RBI, Reserve Bank of India
People walk past a barricade inside the Reserve Bank of India (RBI) headquarters in Mumbai.Reuters

Despite a series of steps taken by the government to contain non-performing assets (NPAs), the banks are unable to tackle the NPA woes looming over them, as the situation gets worse with each passing quarter. Banks have written off loans worth a total of Rs 2.46 lakh crore in the last five years, Indian Express reported quoting finance ministry data.

The gross NPA of banks has risen to 9.6 percent (of total advances) in March 2017, from 9.2 per cent in September 2016, as per the RBI data. The stressed advances ratio declined marginally from 12.3 percent to 12 percent due to fall in restructured standard advances, especially in agriculture, services and retail sectors, IE reported.
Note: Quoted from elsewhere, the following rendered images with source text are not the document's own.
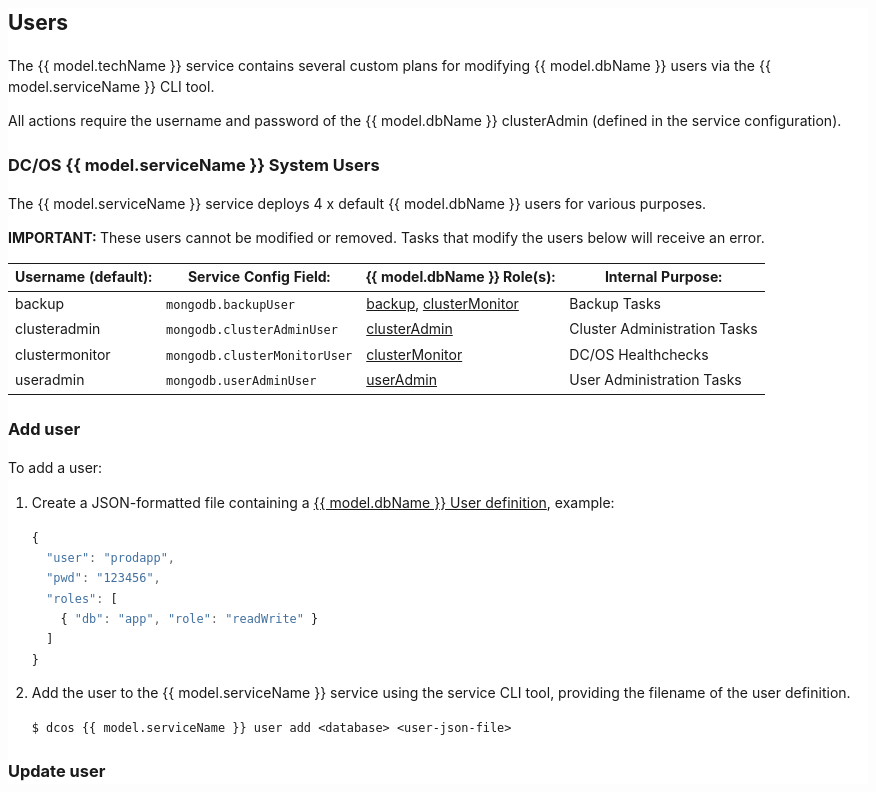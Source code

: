 ## Users
<a name="mongodb-users"></a>

The {{ model.techName }} service contains several custom plans for modifying {{ model.dbName }} users via the {{ model.serviceName }} CLI tool.

All actions require the username and password of the {{ model.dbName }} clusterAdmin (defined in the service configuration).

### DC/OS {{ model.serviceName }} System Users
<a name="system-users"></a>

The {{ model.serviceName }} service deploys 4 x default {{ model.dbName }} users for various purposes.

<p class="message--important"><strong>IMPORTANT: </strong> These users cannot be modified or removed. Tasks that modify the users below will receive an error.</p>


| Username (default): | Service Config Field:          | {{ model.dbName }} Role(s):                                                                           | Internal Purpose: |
|-----------------------|--------------------------------|--------------------------------------------------------------------------------------------|-------------------|
| backup                | `mongodb.backupUser`         | [backup](https://docs.mongodb.com/manual/reference/built-in-roles/#backup), [clusterMonitor](https://docs.mongodb.com/manual/reference/built-in-roles/#clusterMonitor) | Backup Tasks |
| clusteradmin          | `mongodb.clusterAdminUser`   | [clusterAdmin](https://docs.mongodb.com/manual/reference/built-in-roles/#clusterAdmin)     | Cluster Administration Tasks |
| clustermonitor        | `mongodb.clusterMonitorUser` | [clusterMonitor](https://docs.mongodb.com/manual/reference/built-in-roles/#clusterMonitor) | DC/OS Healthchecks |
| useradmin             | `mongodb.userAdminUser`      | [userAdmin](https://docs.mongodb.com/manual/reference/built-in-roles/#clusterMonitor)      | User Administration Tasks |

### Add user

To add a user:

1. Create a JSON-formatted file containing a [{{ model.dbName }} User definition](https://docs.mongodb.com/manual/reference/method/db.createUser/#definition), example:

    ```javascript
    {
      "user": "prodapp",
      "pwd": "123456",
      "roles": [
        { "db": "app", "role": "readWrite" }
      ]
    }
    ```

1. Add the user to the {{ model.serviceName }} service using the service CLI tool, providing the filename of the user definition.

    ```shell
    $ dcos {{ model.serviceName }} user add <database> <user-json-file>
    ```

### Update user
In contrast to the write off amount of Rs 27,231 crore in 2012-13, when banks earned combined net profit of Rs 45,849 crore, the amount of loans written off in 2016-17 trebled to Rs 81,683 crore when the banks combined profits were a mere Rs 474 crore.

In the past couple of years, PSBs incurred combined net losses of over Rs 19,529 crore, even after government's capital infusion during these two years, at Rs 47,915 crore, was the highest in the last decade.

Last year the government enacted the Insolvency and Bankruptcy Code (IBC) and earlier this year empowered the Reserve Bank of India (RBI) to direct banks to initiate insolvency proceedings against large loan defaulters. The RBI has recently directed banks to refer 12 large NPA cases for resolution under the IBC.

As per a recent analysis by rating agency Crisil, banks are likely to take a haircut of 60 percent, worth Rs 2.40 lakh crore, to settle 50 large stressed assets with a debt of Rs 4 lakh crore.